Work to be completed: The lines to copy are those holding the string "Intercept" in the entries below.

*** Supplied data Section Begins ***

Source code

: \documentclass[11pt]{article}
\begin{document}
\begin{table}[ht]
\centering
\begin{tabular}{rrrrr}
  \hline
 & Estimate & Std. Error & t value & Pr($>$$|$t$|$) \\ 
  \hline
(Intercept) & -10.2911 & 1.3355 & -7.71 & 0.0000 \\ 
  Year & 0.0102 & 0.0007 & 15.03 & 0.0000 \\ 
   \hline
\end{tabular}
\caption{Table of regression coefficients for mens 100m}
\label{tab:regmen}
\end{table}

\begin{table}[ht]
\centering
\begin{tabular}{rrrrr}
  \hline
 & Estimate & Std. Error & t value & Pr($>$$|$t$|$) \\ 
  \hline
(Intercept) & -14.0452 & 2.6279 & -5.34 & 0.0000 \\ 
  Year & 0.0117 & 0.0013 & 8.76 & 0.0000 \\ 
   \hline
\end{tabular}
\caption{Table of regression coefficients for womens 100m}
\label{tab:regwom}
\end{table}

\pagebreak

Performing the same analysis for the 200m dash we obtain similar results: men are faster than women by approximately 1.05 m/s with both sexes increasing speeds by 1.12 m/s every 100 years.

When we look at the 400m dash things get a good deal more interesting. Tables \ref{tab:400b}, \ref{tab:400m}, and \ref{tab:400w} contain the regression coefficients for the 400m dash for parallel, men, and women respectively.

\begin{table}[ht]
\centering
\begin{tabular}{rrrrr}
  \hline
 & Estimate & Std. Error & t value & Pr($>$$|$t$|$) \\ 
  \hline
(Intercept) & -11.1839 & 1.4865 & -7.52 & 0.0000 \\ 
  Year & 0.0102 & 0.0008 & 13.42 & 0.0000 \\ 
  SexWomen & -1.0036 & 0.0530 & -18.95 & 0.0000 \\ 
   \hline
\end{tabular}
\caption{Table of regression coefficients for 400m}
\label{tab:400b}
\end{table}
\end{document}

*** Supplied data Section Ends ***

Reply to the exercise:
(Intercept) & -10.2911 & 1.3355 & -7.71 & 0.0000 \\ 
(Intercept) & -14.0452 & 2.6279 & -5.34 & 0.0000 \\ 
(Intercept) & -11.1839 & 1.4865 & -7.52 & 0.0000 \\ 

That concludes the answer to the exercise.